Are French and Greek Election Results That Surprising?

I’m fascinated by articles finding any mystery in the recent French and Greek elections. Do the results prove or disprove the sagacity of recent austerity drives in European budgets? Do they presage the resurgence of socialist initiatives in France?  Do they sound the death knell for established political parties in Greece?

Hardly. The French and Greek governments were only the latest two of perhaps a dozen to fall in the past few years. Some count Barack Obama’s election as president of the United States in 2008 and the Republican Party’s recapture of the House of Representatives a mere two years later as similar political upheavals.

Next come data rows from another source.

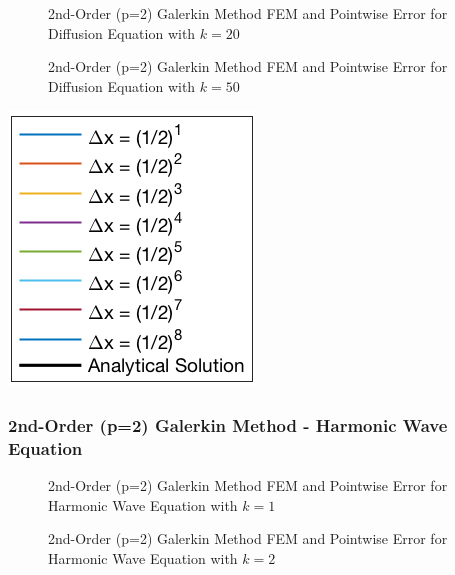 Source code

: \documentclass[10pt]{article}		%
\numberwithin{equation}{section}
\begin{document}
\begin{figure}[H]
	\begin{center}
		\caption{2nd-Order (p=2) Galerkin Method FEM and Pointwise Error for Diffusion Equation with $k = 20$}
	\end{center}
\end{figure}

\begin{figure}[H]
	\begin{center}
		\caption{2nd-Order (p=2) Galerkin Method FEM and Pointwise Error for Diffusion Equation with $k = 50$}
	\end{center}
\end{figure}

\begin{center}
	\includegraphics[height = 0.11\linewidth]{legend}
\end{center}

\newpage

\subsubsection{2nd-Order (p=2) Galerkin Method - Harmonic Wave Equation}

\begin{figure}[H]
	\begin{center}
		\caption{2nd-Order (p=2) Galerkin Method FEM and Pointwise Error for Harmonic Wave Equation with $k = 1$}
	\end{center}
\end{figure}

\begin{figure}[H]
	\begin{center}
		\caption{2nd-Order (p=2) Galerkin Method FEM and Pointwise Error for Harmonic Wave Equation with $k = 2$}
	\end{center}
\end{figure}
\end{document}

Throughout the developed world we are seeing the electorate respond to two powerful forces. The first: the Great Recession and its aftermath. In the wake of this severe economic downturn, no political party is safe, and public opinion bounces from left to right to everywhere in between. Voters are mainly rejecting whoever is in power, with the source of popular frustration switching from the recession to the lack of a better recovery.

The second, less obvious force: a new fiscal era whose details have yet to be resolved. Since World War II, politicians have been able to operate mostly on the give-away side of the budget, with legislation dominated by tax cuts and spending increases. Now these generous governments have shot their wads, giving away not just current resources but any that ever will be available—and then some. That’s tough. Politicians usually do not run on what they are going to ask for from us, as opposed to what they are going to give us. And we voters punish politicians when they try to either pay for all those past give-aways or pare them back.

These problems are not the left-right issues of the 20th century. Political parties themselves must redefine themselves for this new era, and, since they haven’t figured that out, their internal upheavals match their external ones in dealing with the voter.

Expect the political turmoil to continue.